Our perspective on life, whether temporal or eternal, will determine the set of rules by which we play, the standards and character we pursue, the source of our hope, and the difference between and obedience and disobedience to God’s precepts and principles.
In his essay, “Meditation in a Toolshed,” C. S. Lewis depicted the difference between looking at a beam of light and looking along the beam. As he entered a dark toolshed, he could see nothing but a sunbeam that came from a crack at the top of the door. At first, he looked at the shaft of light with thousands of specks of dust floating in it, but then he did something most of us have done at one time or another. He moved until the beam fell on his eyes, and at that moment, the toolshed and the sunbeam vanished. Looking along the beam, he saw green leaves moving on the branches of a tree outside, and beyond that, the sun itself. Perspective makes all the difference.
Imagine a world where people’s problems cease at the moment they put their faith in Christ. They suddenly become immune to bodily ailments, they enjoy complete harmony in their personal and professional relationships, and success and affluence are theirs for the asking. Actually, this trouble-free state of affairs is not far from the scenario touted by the peddlers of the “prosperity gospel.”
It may sound good at first, but consider a few of the implications. They may trust Christ for their salvation, but it would be extremely difficult for them not to look to the world for everything else. Because there are no obstacles, they would soon take God for granted and presume upon His grace; their prayers would become more like conjuring tricks than acknowledgments of love and dependence on the Lord. And since everything goes “their way,” it would be almost impossible for them to cultivate true Christian character. They would never develop qualities like endurance (James 1:3), steadfastness (1 Corinthians 15:58), thanksgiving (1 Thessalonians 5:18), diligence, moral excellence, self-control, perseverance, godliness (2 Peter 1:5-6), compassion, humility, gentleness, patience (Colossians 3:12), and faithfulness (Galatians 5:22), since these are related to hoping in God in a context of adversity.

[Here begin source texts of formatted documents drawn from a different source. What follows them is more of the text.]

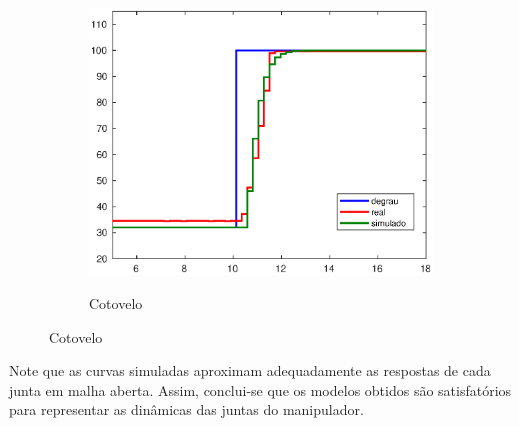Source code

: \begin{figure}[h!]
  \begin{subfigure}{\textwidth}
    \centering
    \caption{Cotovelo}
    \includegraphics[width = 0.5\columnwidth]{Imagens/forearm_ma_simul}
    \label{fig:forearm_ma_simul}
  \end{subfigure}%
  
  \label{fig:ensaioMalhaAbertaSimul} 

\end{figure}

Note que as curvas simuladas aproximam adequadamente as respostas de cada junta em malha aberta. Assim, 
conclui-se que os modelos obtidos são satisfatórios para representar as dinâmicas das juntas do manipulador.

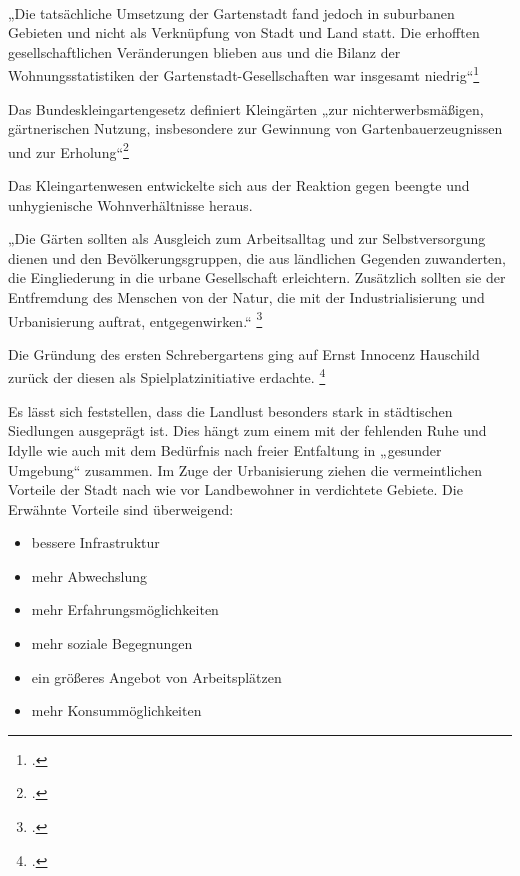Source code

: \documentclass{scrartcl}
\begin{document}
\\
\begin{displayquote}
„Die tatsächliche Umsetzung der Gartenstadt fand jedoch in suburbanen Gebieten und nicht als Verknüpfung von Stadt und Land statt. Die erhofften gesellschaftlichen Veränderungen blieben aus und die Bilanz der Wohnungsstatistiken der Gartenstadt-Gesellschaften war insgesamt niedrig“\footcite[S. 36]{Egnolff2015DieIdeal} 
\end{displayquote}


Das Bundeskleingartengesetz definiert Kleingärten „zur nichterwerbsmäßigen, gärtnerischen Nutzung, insbesondere zur Gewinnung von Gartenbauerzeugnissen und zur Erholung“\footcite[§ 1]{Verbraucherschutz2006BundeskleingartengesetzBKleingG}

Das Kleingartenwesen entwickelte sich aus der Reaktion gegen beengte und unhygienische Wohnverhältnisse heraus. 

\begin{displayquote}
„Die Gärten sollten als Ausgleich zum Arbeitsalltag und zur Selbstversorgung dienen und den Bevölkerungsgruppen, die aus ländlichen Gegenden zuwanderten, die Eingliederung in die urbane Gesellschaft erleichtern. Zusätzlich sollten sie der Entfremdung des Menschen von der Natur, die mit der Industrialisierung
und Urbanisierung auftrat, entgegenwirken.“ \footcite[Vgl.][S. 38]{Egnolff2015DieIdeal}
\end{displayquote} 

Die Gründung des ersten Schrebergartens ging auf Ernst Innocenz Hauschild zurück der diesen als Spielplatzinitiative erdachte. \footcite[Vgl.][S. 39]{Egnolff2015DieIdeal}


Es lässt sich feststellen, dass die Landlust besonders stark in städtischen Siedlungen ausgeprägt ist. Dies hängt zum einem mit der fehlenden Ruhe und Idylle wie auch mit dem Bedürfnis nach freier Entfaltung in „gesunder Umgebung“ zusammen. Im Zuge der Urbanisierung ziehen die vermeintlichen Vorteile der Stadt nach wie vor Landbewohner in verdichtete Gebiete. Die Erwähnte Vorteile sind überweigend: 

\begin{itemize}
\item bessere Infrastruktur
\item mehr Abwechslung
\item mehr Erfahrungsmöglichkeiten 
\item mehr soziale Begegnungen
\item ein größeres Angebot von Arbeitsplätzen
\item mehr Konsummöglichkeiten
\end{itemize}
\end{document}
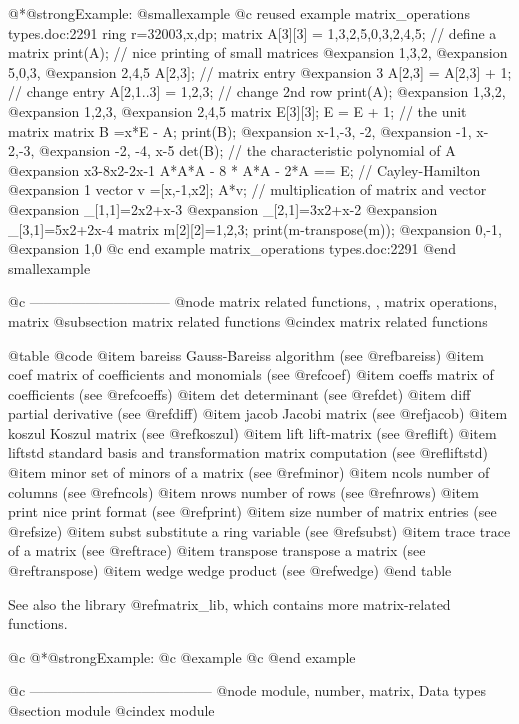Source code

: {{{{{{@*@strong{Example:}
@smallexample
@c reused example matrix_operations types.doc:2291 
  ring r=32003,x,dp;
  matrix A[3][3] = 1,3,2,5,0,3,2,4,5; // define a matrix
  print(A); // nice printing of small matrices
@expansion{} 1,3,2,
@expansion{} 5,0,3,
@expansion{} 2,4,5 
  A[2,3];   // matrix entry
@expansion{} 3
  A[2,3] = A[2,3] + 1; // change entry
  A[2,1..3] = 1,2,3;   // change 2nd row
  print(A);
@expansion{} 1,3,2,
@expansion{} 1,2,3,
@expansion{} 2,4,5 
  matrix E[3][3]; E = E + 1;  // the unit matrix
  matrix B =x*E - A;
  print(B);
@expansion{} x-1,-3, -2,
@expansion{} -1, x-2,-3,
@expansion{} -2, -4, x-5
  det(B);        // the characteristic polynomial of A
@expansion{} x3-8x2-2x-1
  A*A*A - 8 * A*A - 2*A == E;  // Cayley-Hamilton
@expansion{} 1
  vector v =[x,-1,x2];
  A*v; // multiplication of matrix and vector
@expansion{} _[1,1]=2x2+x-3
@expansion{} _[2,1]=3x2+x-2
@expansion{} _[3,1]=5x2+2x-4
  matrix m[2][2]=1,2,3;
  print(m-transpose(m));
@expansion{} 0,-1,
@expansion{} 1,0  
@c end example matrix_operations types.doc:2291
@end smallexample

@c ------------------------------
@node matrix related functions,  , matrix operations, matrix
@subsection matrix related functions
@cindex matrix related functions

@table @code
@item bareiss
Gauss-Bareiss algorithm (see @ref{bareiss})
@item coef
matrix of coefficients and monomials (see @ref{coef})
@item coeffs
matrix of coefficients (see @ref{coeffs})
@item det
determinant (see @ref{det})
@item diff
partial derivative (see @ref{diff})
@item jacob
Jacobi matrix (see @ref{jacob})
@item koszul
Koszul matrix (see @ref{koszul})
@item lift
lift-matrix (see @ref{lift})
@item liftstd
standard basis and transformation matrix computation (see @ref{liftstd})
@item minor
set of minors of a matrix (see @ref{minor})
@item ncols
number of columns (see @ref{ncols})
@item nrows
number of rows (see @ref{nrows})
@item print
nice print format (see @ref{print})
@item size
number of matrix entries (see @ref{size})
@item subst
substitute a ring variable (see @ref{subst})
@item trace
trace of a matrix (see @ref{trace})
@item transpose
transpose a matrix (see @ref{transpose})
@item wedge
wedge product (see @ref{wedge})
@end table

See also the library @ref{matrix_lib}, which contains more
matrix-related functions.

@c @*@strong{Example:}
@c @example
@c @end example

@c ---------------------------------------
@node module, number, matrix, Data types
@section module
@cindex module

}}}}}}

Far from promising a life of ease and prosperity, the New Testament actually affirms that those who follow Christ will face a new dimension of obstacles and struggles that they did not know before they committed their lives to Him. In fact, the intensity of the spiritual warfare is proportional to the seriousness of a believer’s response to the terms of discipleship. “And indeed, all who desire to live godly in Christ Jesus will be persecuted” (2 Timothy 3:12). This is why Paul encouraged the disciples in Asia Minor to continue in the faith, saying, “Through many tribulations we must enter the kingdom of God” (Acts 14:22). At the end of His last discourse to His disciples, Jesus assured them, “These things I have spoken to you, that in Me you may have peace. In the world you have tribulation, but take courage; I have overcome the world” (John 16:33).
Our responses to the trials we encounter expose our level of trust in the sovereignty and goodness of the Lord. At a special exhibition of Rembrandt paintings, a custodian overheard some of the museum patrons making critical remarks about the work of the great artist. He quietly remarked, “It is not the artist, but the viewers who are on trial.”
I confess that when I move through times of conflict and adversity, it is all too easy for me to develop a wrong attitude toward God, and it is not so easy to thank Him for what He can accomplish through the problem. But I can also acknowledge with thanksgiving that whenever I stopped rebelling against Him and started trusting in His sovereignty, love, goodness, and wisdom, He never let me down. If you think back, I think you will be able to say the same.
“You did not choose Me but I chose you, and appointed you that you would go and bear fruit, and that your fruit would remain” (John 15:16).
God’s grace is always previous to our response; whenever we pursue Him it is because He has already pursued us. Whenever we love Him, it is because He has first loved us (1 John 4:8-21). Whenever we offer up prayers, it is because He has already invited us to do so.
Nevertheless, God holds us accountable for our responses to His initiatives. Indeed, the quality of our relationship with Him and the entire direction of our lives are determined by the nature of our responses to His loving impulses in our lives. We have been given a response-ability, an ability to respond to or neglect these divine initiatives, and from a human standpoint, our relationship with God is determined by our willingness to reciprocate. Without an ongoing response of our personality to God’s personality, our relationship with Him will be shallow or nonexistent.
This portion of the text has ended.